EXERCISE DESCRIPTION
The records that follow should be returned exactly, pictures excluded.

LISTED ENTRIES
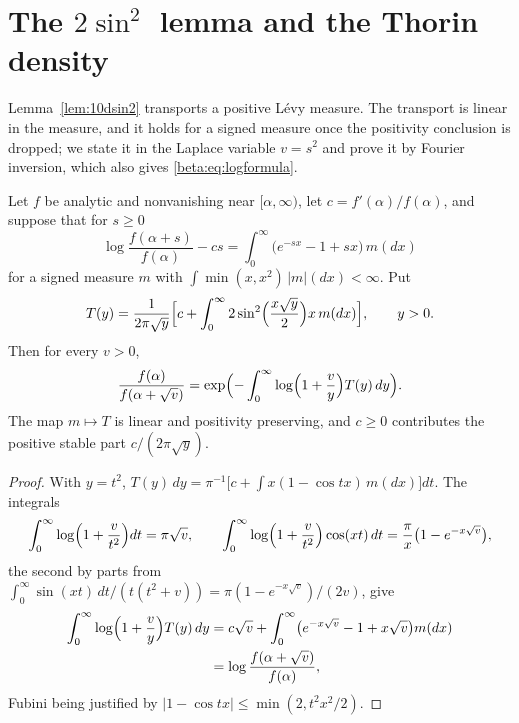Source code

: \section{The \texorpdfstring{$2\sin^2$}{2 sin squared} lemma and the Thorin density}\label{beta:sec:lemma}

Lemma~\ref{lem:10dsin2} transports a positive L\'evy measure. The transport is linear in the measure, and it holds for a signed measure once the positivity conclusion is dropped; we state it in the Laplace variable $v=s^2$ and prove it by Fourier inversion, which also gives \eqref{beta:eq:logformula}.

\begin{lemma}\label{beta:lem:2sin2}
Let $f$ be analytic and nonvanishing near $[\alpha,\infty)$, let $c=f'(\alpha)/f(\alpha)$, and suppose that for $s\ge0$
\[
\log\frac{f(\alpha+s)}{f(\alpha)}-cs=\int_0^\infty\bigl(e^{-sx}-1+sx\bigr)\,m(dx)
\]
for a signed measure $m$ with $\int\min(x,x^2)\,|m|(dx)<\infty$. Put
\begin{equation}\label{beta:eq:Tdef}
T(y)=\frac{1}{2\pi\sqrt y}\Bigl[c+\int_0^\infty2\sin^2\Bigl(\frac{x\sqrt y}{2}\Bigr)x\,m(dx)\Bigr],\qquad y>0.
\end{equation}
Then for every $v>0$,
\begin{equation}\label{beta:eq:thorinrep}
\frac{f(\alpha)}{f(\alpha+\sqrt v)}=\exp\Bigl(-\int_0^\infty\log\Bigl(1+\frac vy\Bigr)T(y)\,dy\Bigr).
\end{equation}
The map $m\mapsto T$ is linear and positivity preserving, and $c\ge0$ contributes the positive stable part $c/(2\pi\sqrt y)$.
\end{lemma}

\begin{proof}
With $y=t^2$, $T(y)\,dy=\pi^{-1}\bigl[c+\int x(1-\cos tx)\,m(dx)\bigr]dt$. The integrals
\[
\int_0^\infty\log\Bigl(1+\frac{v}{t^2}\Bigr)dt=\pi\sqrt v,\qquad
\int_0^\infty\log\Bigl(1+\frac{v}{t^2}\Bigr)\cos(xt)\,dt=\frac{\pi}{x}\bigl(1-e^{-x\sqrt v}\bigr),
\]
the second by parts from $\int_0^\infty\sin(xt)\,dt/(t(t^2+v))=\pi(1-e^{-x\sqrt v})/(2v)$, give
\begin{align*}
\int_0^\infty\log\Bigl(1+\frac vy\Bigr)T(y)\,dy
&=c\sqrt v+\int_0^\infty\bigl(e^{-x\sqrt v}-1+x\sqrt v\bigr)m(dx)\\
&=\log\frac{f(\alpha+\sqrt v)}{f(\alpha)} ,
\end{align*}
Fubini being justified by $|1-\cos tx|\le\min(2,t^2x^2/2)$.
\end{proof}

EXPECTED ANSWER
Source code

: \section{The \texorpdfstring{$2\sin^2$}{2 sin squared} lemma and the Thorin density}\label{beta:sec:lemma}

Lemma~\ref{lem:10dsin2} transports a positive L\'evy measure. The transport is linear in the measure, and it holds for a signed measure once the positivity conclusion is dropped; we state it in the Laplace variable $v=s^2$ and prove it by Fourier inversion, which also gives \eqref{beta:eq:logformula}.

\begin{lemma}\label{beta:lem:2sin2}
Let $f$ be analytic and nonvanishing near $[\alpha,\infty)$, let $c=f'(\alpha)/f(\alpha)$, and suppose that for $s\ge0$
\[
\log\frac{f(\alpha+s)}{f(\alpha)}-cs=\int_0^\infty\bigl(e^{-sx}-1+sx\bigr)\,m(dx)
\]
for a signed measure $m$ with $\int\min(x,x^2)\,|m|(dx)<\infty$. Put
\begin{equation}\label{beta:eq:Tdef}
T(y)=\frac{1}{2\pi\sqrt y}\Bigl[c+\int_0^\infty2\sin^2\Bigl(\frac{x\sqrt y}{2}\Bigr)x\,m(dx)\Bigr],\qquad y>0.
\end{equation}
Then for every $v>0$,
\begin{equation}\label{beta:eq:thorinrep}
\frac{f(\alpha)}{f(\alpha+\sqrt v)}=\exp\Bigl(-\int_0^\infty\log\Bigl(1+\frac vy\Bigr)T(y)\,dy\Bigr).
\end{equation}
The map $m\mapsto T$ is linear and positivity preserving, and $c\ge0$ contributes the positive stable part $c/(2\pi\sqrt y)$.
\end{lemma}

\begin{proof}
With $y=t^2$, $T(y)\,dy=\pi^{-1}\bigl[c+\int x(1-\cos tx)\,m(dx)\bigr]dt$. The integrals
\[
\int_0^\infty\log\Bigl(1+\frac{v}{t^2}\Bigr)dt=\pi\sqrt v,\qquad
\int_0^\infty\log\Bigl(1+\frac{v}{t^2}\Bigr)\cos(xt)\,dt=\frac{\pi}{x}\bigl(1-e^{-x\sqrt v}\bigr),
\]
the second by parts from $\int_0^\infty\sin(xt)\,dt/(t(t^2+v))=\pi(1-e^{-x\sqrt v})/(2v)$, give
\begin{align*}
\int_0^\infty\log\Bigl(1+\frac vy\Bigr)T(y)\,dy
&=c\sqrt v+\int_0^\infty\bigl(e^{-x\sqrt v}-1+x\sqrt v\bigr)m(dx)\\
&=\log\frac{f(\alpha+\sqrt v)}{f(\alpha)} ,
\end{align*}
Fubini being justified by $|1-\cos tx|\le\min(2,t^2x^2/2)$.
\end{proof}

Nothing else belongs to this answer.